┌─ AVAILABLE DATA

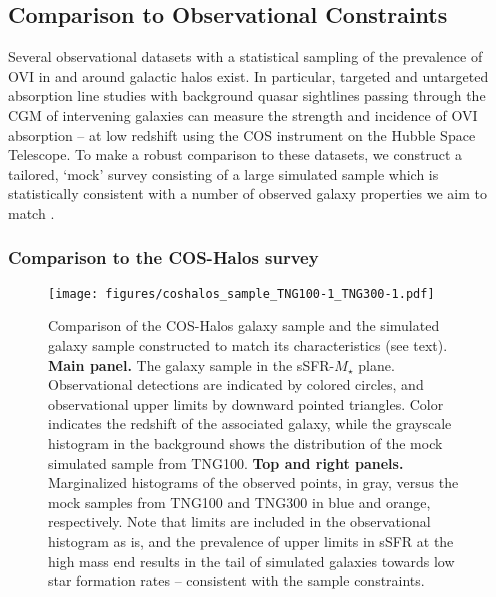 \documentclass[useAMS,usenatbib]{mnras}
\newcommand{\ovi}{OVI\xspace}
\begin{document}
\subsection{Comparison to Observational Constraints}

Several observational datasets with a statistical sampling of the prevalence of \ovi in and around galactic halos exist. In particular, targeted and untargeted absorption line studies with background quasar sightlines passing through the CGM of intervening galaxies can measure the strength and incidence of \ovi absorption -- at low redshift using the COS instrument on the Hubble Space Telescope. To make a robust comparison to these datasets, we construct a tailored, `mock' survey consisting of a large simulated sample which is statistically consistent with a number of observed galaxy properties we aim to match \citep[similar in spirit to][]{oppenheimer16}. 

\subsubsection{Comparison to the COS-Halos survey}

\begin{figure*}
\centering
\texttt{[image: figures/coshalos\_sample\_TNG100-1\_TNG300-1.pdf]}
\caption{ Comparison of the COS-Halos galaxy sample and the simulated galaxy sample constructed to match its characteristics (see text). \textbf{Main panel.} The galaxy sample in the sSFR-$M_\star$ plane. Observational detections are indicated by colored circles, and observational upper limits by downward pointed triangles. Color indicates the redshift of the associated galaxy, while the grayscale histogram in the background shows the distribution of the mock simulated sample from TNG100. \textbf{Top and right panels.} Marginalized histograms of the observed points, in gray, versus the mock samples from TNG100 and TNG300 in blue and orange, respectively. Note that limits are included in the observational histogram as is, and the prevalence of upper limits in sSFR at the high mass end results in the tail of simulated galaxies towards low star formation rates -- consistent with the sample constraints.
 \label{fig_coshalos_sample}}
\end{figure*}
\end{document}
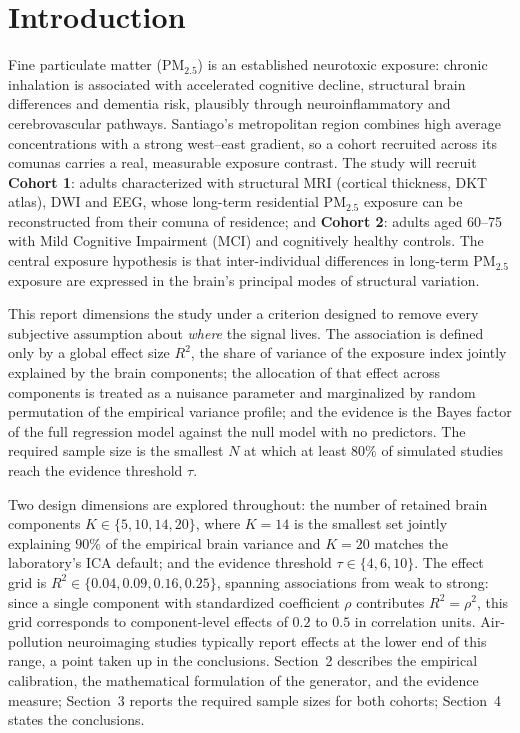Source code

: \documentclass[11pt,a4paper]{article}
\newcommand{\pmf}{PM$_{2.5}$}
\begin{document}
\section{Introduction}

Fine particulate matter (\pmf) is an established neurotoxic exposure: chronic inhalation is associated with accelerated cognitive decline, structural brain differences and dementia risk, plausibly through neuroinflammatory and cerebrovascular pathways. Santiago's metropolitan region combines high average concentrations with a strong west--east gradient, so a cohort recruited across its comunas carries a real, measurable exposure contrast. The study will recruit \textbf{Cohort 1}: adults characterized with structural MRI (cortical thickness, DKT atlas), DWI and EEG, whose long-term residential \pmf{} exposure can be reconstructed from their comuna of residence; and \textbf{Cohort 2}: adults aged 60--75 with Mild Cognitive Impairment (MCI) and cognitively healthy controls. The central exposure hypothesis is that inter-individual differences in long-term \pmf{} exposure are expressed in the brain's principal modes of structural variation.

This report dimensions the study under a criterion designed to remove every subjective assumption about \emph{where} the signal lives. The association is defined only by a global effect size $R^{2}$, the share of variance of the exposure index jointly explained by the brain components; the allocation of that effect across components is treated as a nuisance parameter and marginalized by random permutation of the empirical variance profile; and the evidence is the Bayes factor of the full regression model against the null model with no predictors. The required sample size is the smallest $N$ at which at least $80\%$ of simulated studies reach the evidence threshold $\tau$.

Two design dimensions are explored throughout: the number of retained brain components $K\in\{5,10,14,20\}$, where $K=14$ is the smallest set jointly explaining $90\%$ of the empirical brain variance and $K=20$ matches the laboratory's ICA default; and the evidence threshold $\tau\in\{4,6,10\}$. The effect grid is $R^{2}\in\{0.04,0.09,0.16,0.25\}$, spanning associations from weak to strong: since a single component with standardized coefficient $\rho$ contributes $R^{2}=\rho^{2}$, this grid corresponds to component-level effects of $0.2$ to $0.5$ in correlation units. Air-pollution neuroimaging studies typically report effects at the lower end of this range, a point taken up in the conclusions. Section~2 describes the empirical calibration, the mathematical formulation of the generator, and the evidence measure; Section~3 reports the required sample sizes for both cohorts; Section~4 states the conclusions.
\end{document}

└─

* [INSTRUCTIONS FOR THE TASK] Apart from the pictures, repeat every entry exactly.

* [OUTPUT BELOW]
 \documentclass[useAMS,usenatbib]{mnras}
\newcommand{\ovi}{OVI\xspace}
\begin{document}
\subsection{Comparison to Observational Constraints}

Several observational datasets with a statistical sampling of the prevalence of \ovi in and around galactic halos exist. In particular, targeted and untargeted absorption line studies with background quasar sightlines passing through the CGM of intervening galaxies can measure the strength and incidence of \ovi absorption -- at low redshift using the COS instrument on the Hubble Space Telescope. To make a robust comparison to these datasets, we construct a tailored, `mock' survey consisting of a large simulated sample which is statistically consistent with a number of observed galaxy properties we aim to match \citep[similar in spirit to][]{oppenheimer16}. 

\subsubsection{Comparison to the COS-Halos survey}

\begin{figure*}
\centering
\texttt{[image: figures/coshalos\_sample\_TNG100-1\_TNG300-1.pdf]}
\caption{ Comparison of the COS-Halos galaxy sample and the simulated galaxy sample constructed to match its characteristics (see text). \textbf{Main panel.} The galaxy sample in the sSFR-$M_\star$ plane. Observational detections are indicated by colored circles, and observational upper limits by downward pointed triangles. Color indicates the redshift of the associated galaxy, while the grayscale histogram in the background shows the distribution of the mock simulated sample from TNG100. \textbf{Top and right panels.} Marginalized histograms of the observed points, in gray, versus the mock samples from TNG100 and TNG300 in blue and orange, respectively. Note that limits are included in the observational histogram as is, and the prevalence of upper limits in sSFR at the high mass end results in the tail of simulated galaxies towards low star formation rates -- consistent with the sample constraints.
 \label{fig_coshalos_sample}}
\end{figure*}
\end{document}
Source code

: \documentclass[11pt,a4paper]{article}
\newcommand{\pmf}{PM$_{2.5}$}
\begin{document}
\section{Introduction}

Fine particulate matter (\pmf) is an established neurotoxic exposure: chronic inhalation is associated with accelerated cognitive decline, structural brain differences and dementia risk, plausibly through neuroinflammatory and cerebrovascular pathways. Santiago's metropolitan region combines high average concentrations with a strong west--east gradient, so a cohort recruited across its comunas carries a real, measurable exposure contrast. The study will recruit \textbf{Cohort 1}: adults characterized with structural MRI (cortical thickness, DKT atlas), DWI and EEG, whose long-term residential \pmf{} exposure can be reconstructed from their comuna of residence; and \textbf{Cohort 2}: adults aged 60--75 with Mild Cognitive Impairment (MCI) and cognitively healthy controls. The central exposure hypothesis is that inter-individual differences in long-term \pmf{} exposure are expressed in the brain's principal modes of structural variation.

This report dimensions the study under a criterion designed to remove every subjective assumption about \emph{where} the signal lives. The association is defined only by a global effect size $R^{2}$, the share of variance of the exposure index jointly explained by the brain components; the allocation of that effect across components is treated as a nuisance parameter and marginalized by random permutation of the empirical variance profile; and the evidence is the Bayes factor of the full regression model against the null model with no predictors. The required sample size is the smallest $N$ at which at least $80\%$ of simulated studies reach the evidence threshold $\tau$.

Two design dimensions are explored throughout: the number of retained brain components $K\in\{5,10,14,20\}$, where $K=14$ is the smallest set jointly explaining $90\%$ of the empirical brain variance and $K=20$ matches the laboratory's ICA default; and the evidence threshold $\tau\in\{4,6,10\}$. The effect grid is $R^{2}\in\{0.04,0.09,0.16,0.25\}$, spanning associations from weak to strong: since a single component with standardized coefficient $\rho$ contributes $R^{2}=\rho^{2}$, this grid corresponds to component-level effects of $0.2$ to $0.5$ in correlation units. Air-pollution neuroimaging studies typically report effects at the lower end of this range, a point taken up in the conclusions. Section~2 describes the empirical calibration, the mathematical formulation of the generator, and the evidence measure; Section~3 reports the required sample sizes for both cohorts; Section~4 states the conclusions.
\end{document}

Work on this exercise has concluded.